Please reproduce, exactly as given, the lines running from the start of the data to the line containing "1. Login to", inclusive, and omit the pictures.

* * * *

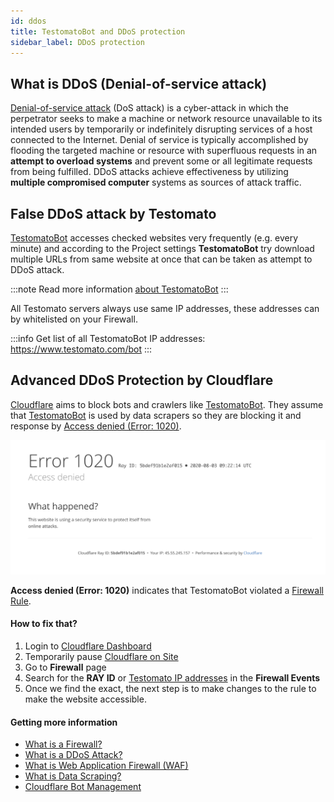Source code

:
 ```yaml
---
id: ddos
title: TestomatoBot and DDoS protection 
sidebar_label: DDoS protection
---
```


## What is DDoS (Denial-of-service attack) 

[Denial-of-service attack](https://en.wikipedia.org/wiki/Denial-of-service_attack) (DoS attack) is a cyber-attack in
which the perpetrator seeks to make a machine or network resource unavailable to its intended users by temporarily 
or indefinitely disrupting services of a host connected to the Internet. Denial of service is typically accomplished 
by flooding the targeted machine or resource with superfluous requests in an **attempt to overload systems** and
prevent some or all legitimate requests from being fulfilled. DDoS attacks achieve effectiveness by 
utilizing **multiple compromised computer** systems as sources of attack traffic.

## False DDoS attack by Testomato
 
[TestomatoBot](https://www.testomato.com/bot) accesses checked websites very frequently (e.g. every minute) and 
according to the Project settings **TestomatoBot** try download multiple URLs from same website at once that can be
taken as attempt to DDoS attack.

:::note
   Read more information [about TestomatoBot](/bot/about) 
:::

All Testomato servers always use same IP addresses, these addresses can by whitelisted on your Firewall. 

:::info
   Get list of all TestomatoBot IP addresses: https://www.testomato.com/bot
:::

## Advanced DDoS Protection by Cloudflare
 
[Cloudflare](https://www.cloudflare.com/) aims to block bots and crawlers like [TestomatoBot](/bot/about). 
They assume that [TestomatoBot](/bot/about) is used by data scrapers so they are blocking 
it and response by [Access denied (Error: 1020)](https://www.google.com/search?q=Error+1020+cloudflare). 

![](/img/bot/error-1020.png)

**Access denied (Error: 1020)** indicates that TestomatoBot violated a [Firewall Rule](https://developers.cloudflare.com/firewall/cf-firewall-rules).

#### How to fix that?

1. Login to [Cloudflare Dashboard](https://dash.cloudflare.com/login)
2. Temporarily pause [Cloudflare on Site](https://support.cloudflare.com/hc/en-us/articles/203118044#h_8654c523-e31e-4f40-a3c7-0674336a2753)
3. Go to **Firewall** page
4. Search for the **RAY ID** or [Testomato IP addresses](https://www.testomato.com/bot) in the **Firewall Events**
5. Once we find the exact, the next step is to make changes to the rule to make the website accessible.

#### Getting more information

* [What is a Firewall?](https://www.cloudflare.com/learning/security/what-is-a-firewall/)
* [What is a DDoS Attack?](https://www.cloudflare.com/learning/ddos/what-is-a-ddos-attack/)
* [What is Web Application Firewall (WAF)](https://www.cloudflare.com/learning/ddos/glossary/web-application-firewall-waf/)
* [What is Data Scraping?](https://www.cloudflare.com/learning/bots/what-is-data-scraping/)
* [Cloudflare Bot Management](https://www.cloudflare.com/products/bot-management/)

* * * *

Answer box:
Source code

:
 ```yaml
---
id: ddos
title: TestomatoBot and DDoS protection 
sidebar_label: DDoS protection
---
```


## What is DDoS (Denial-of-service attack) 

[Denial-of-service attack](https://en.wikipedia.org/wiki/Denial-of-service_attack) (DoS attack) is a cyber-attack in
which the perpetrator seeks to make a machine or network resource unavailable to its intended users by temporarily 
or indefinitely disrupting services of a host connected to the Internet. Denial of service is typically accomplished 
by flooding the targeted machine or resource with superfluous requests in an **attempt to overload systems** and
prevent some or all legitimate requests from being fulfilled. DDoS attacks achieve effectiveness by 
utilizing **multiple compromised computer** systems as sources of attack traffic.

## False DDoS attack by Testomato
 
[TestomatoBot](https://www.testomato.com/bot) accesses checked websites very frequently (e.g. every minute) and 
according to the Project settings **TestomatoBot** try download multiple URLs from same website at once that can be
taken as attempt to DDoS attack.

:::note
   Read more information [about TestomatoBot](/bot/about) 
:::

All Testomato servers always use same IP addresses, these addresses can by whitelisted on your Firewall. 

:::info
   Get list of all TestomatoBot IP addresses: https://www.testomato.com/bot
:::

## Advanced DDoS Protection by Cloudflare
 
[Cloudflare](https://www.cloudflare.com/) aims to block bots and crawlers like [TestomatoBot](/bot/about). 
They assume that [TestomatoBot](/bot/about) is used by data scrapers so they are blocking 
it and response by [Access denied (Error: 1020)](https://www.google.com/search?q=Error+1020+cloudflare). 

![](/img/bot/error-1020.png)

**Access denied (Error: 1020)** indicates that TestomatoBot violated a [Firewall Rule](https://developers.cloudflare.com/firewall/cf-firewall-rules).

#### How to fix that?

1. Login to [Cloudflare Dashboard](https://dash.cloudflare.com/login)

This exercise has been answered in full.